RATIONALE: In utero opioid exposure is associated with lower weight and a neonatal opioid withdrawal syndrome (NOWS) at birth, along with longer-term adverse neurodevelopmental outcomes and mood disorders. While NOWS is sometimes treated with continued opioids, clinical studies have not addressed if long-term neurobehavioral outcomes are worsened with continued postnatal exposure to opioids. In addition, pre-clinical studies comparing in utero only opioid exposure to continued post-natal opioid administration for withdrawal mitigation are lacking.

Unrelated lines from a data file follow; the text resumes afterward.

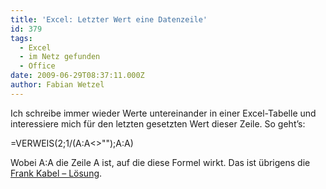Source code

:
 ```yaml
---
title: 'Excel: Letzter Wert eine Datenzeile'
id: 379
tags:
  - Excel
  - im Netz gefunden
  - Office
date: 2009-06-29T08:37:11.000Z
author: Fabian Wetzel
---
```


Ich schreibe immer wieder Werte untereinander in einer Excel-Tabelle und interessiere mich für den letzten gesetzten Wert dieser Zeile. So geht’s:

=VERWEIS(2;1/(A:A&lt;&gt;&quot;&quot;);A:A)

Wobei A:A die Zeile A ist, auf die diese Formel wirkt. Das ist übrigens die [Frank Kabel – Lösung](http://www.excelformeln.de/formeln.html?welcher=48).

OBJECTIVES: Here, we sought to understand the impact of continued postnatal opioid exposure on long term behavioral consequences. METHODS: We implemented a rodent perinatal opioid exposure model of oxycodone (Oxy) exposure that included Oxy exposure until birth (short Oxy) and continued postnatal opioid exposure (long Oxy) spanning gestation through birth and lactation. RESULTS: Short Oxy exposure was associated with a sex-specific increase in weight gain trajectory in adult male mice. Long Oxy exposure caused an increased weight gain trajectory in adult males and alterations in nociceptive processing in females. Importantly, there was no evidence of long-term social behavioral deficits, anxiety, hyperactivity, or memory deficits following short or long Oxy exposure. CONCLUSIONS: Our findings suggest that offspring with prolonged opioid exposure experienced some long-term sequelae compared to pups with opioid cessation at birth. These results highlight the potential long-term consequences of opioid administration as a mitigation strategy for clinical NOWS symptomology and suggest alternatives should be explored.